What you will do: Leave out all pictures while repeating the records exactly and completely.

(Collected data)
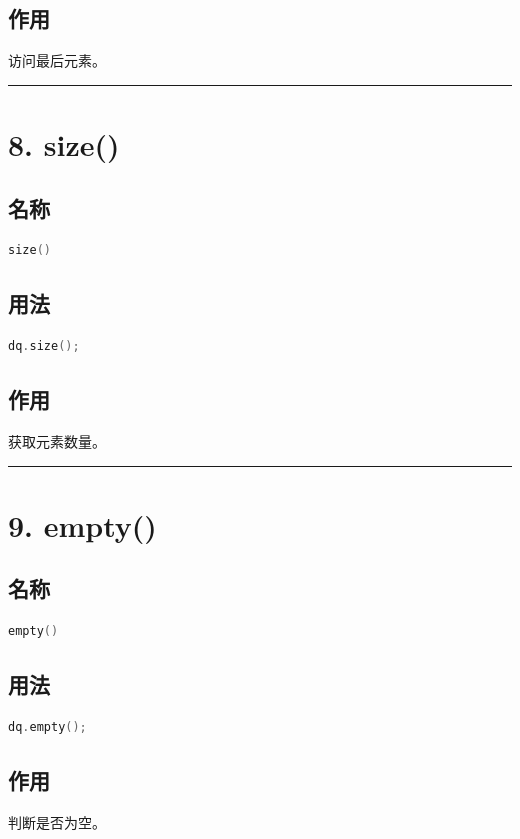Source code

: \documentclass[9pt,twocolumn]{extarticle}
\begin{document}
\subsection{作用}
访问最后元素。

\noindent\rule{\linewidth}{0.4pt}

\section{8. size()}

\subsection{名称}
\begin{lstlisting}[language=C++]
size()
\end{lstlisting}

\subsection{用法}
\begin{lstlisting}[language=C++]
dq.size();
\end{lstlisting}

\subsection{作用}
获取元素数量。

\noindent\rule{\linewidth}{0.4pt}

\section{9. empty()}

\subsection{名称}
\begin{lstlisting}[language=C++]
empty()
\end{lstlisting}

\subsection{用法}
\begin{lstlisting}[language=C++]
dq.empty();
\end{lstlisting}

\subsection{作用}
判断是否为空。
\end{document}
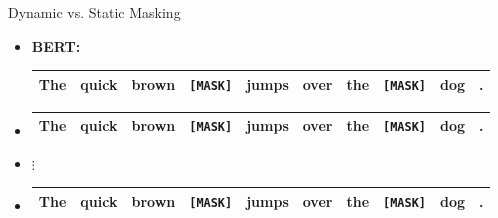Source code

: \begin{frame}{Dynamic vs. Static Masking}

\vfill

\begin{itemize}
	\item \normalsize \textbf{BERT:}
			\footnotesize
\begin{tabular}{|cccccccccc|}
\hline
The & quick & brown & \cellcolor{blue!65}\texttt{[MASK]} & jumps & over & the & \cellcolor{blue!65}\texttt{[MASK]} & dog & . \\
\hline
\end{tabular}
	\item[] \footnotesize
\begin{tabular}{|cccccccccc|}
\hline
The & quick & brown & \cellcolor{blue!65}\texttt{[MASK]} & jumps & over & the & \cellcolor{blue!65}\texttt{[MASK]} & dog & . \\
\hline
\end{tabular}
	\item[] \begin{center}$\vdots$\end{center}
	\item[] \footnotesize
\begin{tabular}{|cccccccccc|}
\hline
The & quick & brown & \cellcolor{blue!65}\texttt{[MASK]} & jumps & over & the & \cellcolor{blue!65}\texttt{[MASK]} & dog & . \\
\hline
\end{tabular}
\end{itemize}

\vspace{.75cm}


\end{frame}
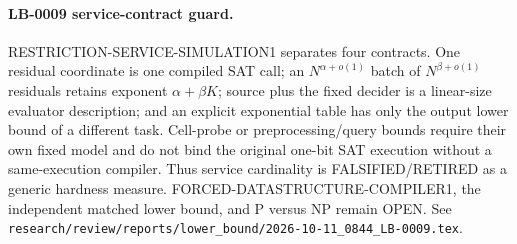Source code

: \paragraph{LB-0009 service-contract guard.}
RESTRICTION-SERVICE-SIMULATION1 separates four contracts.  One residual
coordinate is one compiled SAT call; an $N^{\alpha+o(1)}$ batch of
$N^{\beta+o(1)}$ residuals retains exponent $\alpha+\beta K$; source plus
the fixed decider is a linear-size evaluator description; and an explicit
exponential table has only the output lower bound of a different task.
Cell-probe or preprocessing/query bounds require their own fixed model and do
not bind the original one-bit SAT execution without a same-execution compiler.
Thus service cardinality is FALSIFIED/RETIRED as a generic hardness measure.
FORCED-DATASTRUCTURE-COMPILER1, the independent matched lower bound, and P
versus NP remain OPEN.  See
\texttt{research/review/reports/lower\_bound/2026-10-11\_0844\_LB-0009.tex}.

Exercise output:
Source code

: \documentclass[9pt,twocolumn]{extarticle}
\begin{document}
\subsection{作用}
访问最后元素。

\noindent\rule{\linewidth}{0.4pt}

\section{8. size()}

\subsection{名称}
\begin{lstlisting}[language=C++]
size()
\end{lstlisting}

\subsection{用法}
\begin{lstlisting}[language=C++]
dq.size();
\end{lstlisting}

\subsection{作用}
获取元素数量。

\noindent\rule{\linewidth}{0.4pt}

\section{9. empty()}

\subsection{名称}
\begin{lstlisting}[language=C++]
empty()
\end{lstlisting}

\subsection{用法}
\begin{lstlisting}[language=C++]
dq.empty();
\end{lstlisting}

\subsection{作用}
判断是否为空。
\end{document}
Source code

: \begin{frame}{Dynamic vs. Static Masking}

\vfill

\begin{itemize}
	\item \normalsize \textbf{BERT:}
			\footnotesize
\begin{tabular}{|cccccccccc|}
\hline
The & quick & brown & \cellcolor{blue!65}\texttt{[MASK]} & jumps & over & the & \cellcolor{blue!65}\texttt{[MASK]} & dog & . \\
\hline
\end{tabular}
	\item[] \footnotesize
\begin{tabular}{|cccccccccc|}
\hline
The & quick & brown & \cellcolor{blue!65}\texttt{[MASK]} & jumps & over & the & \cellcolor{blue!65}\texttt{[MASK]} & dog & . \\
\hline
\end{tabular}
	\item[] \begin{center}$\vdots$\end{center}
	\item[] \footnotesize
\begin{tabular}{|cccccccccc|}
\hline
The & quick & brown & \cellcolor{blue!65}\texttt{[MASK]} & jumps & over & the & \cellcolor{blue!65}\texttt{[MASK]} & dog & . \\
\hline
\end{tabular}
\end{itemize}

\vspace{.75cm}


\end{frame}
Source code

: \paragraph{LB-0009 service-contract guard.}
RESTRICTION-SERVICE-SIMULATION1 separates four contracts.  One residual
coordinate is one compiled SAT call; an $N^{\alpha+o(1)}$ batch of
$N^{\beta+o(1)}$ residuals retains exponent $\alpha+\beta K$; source plus
the fixed decider is a linear-size evaluator description; and an explicit
exponential table has only the output lower bound of a different task.
Cell-probe or preprocessing/query bounds require their own fixed model and do
not bind the original one-bit SAT execution without a same-execution compiler.
Thus service cardinality is FALSIFIED/RETIRED as a generic hardness measure.
FORCED-DATASTRUCTURE-COMPILER1, the independent matched lower bound, and P
versus NP remain OPEN.  See
\texttt{research/review/reports/lower\_bound/2026-10-11\_0844\_LB-0009.tex}.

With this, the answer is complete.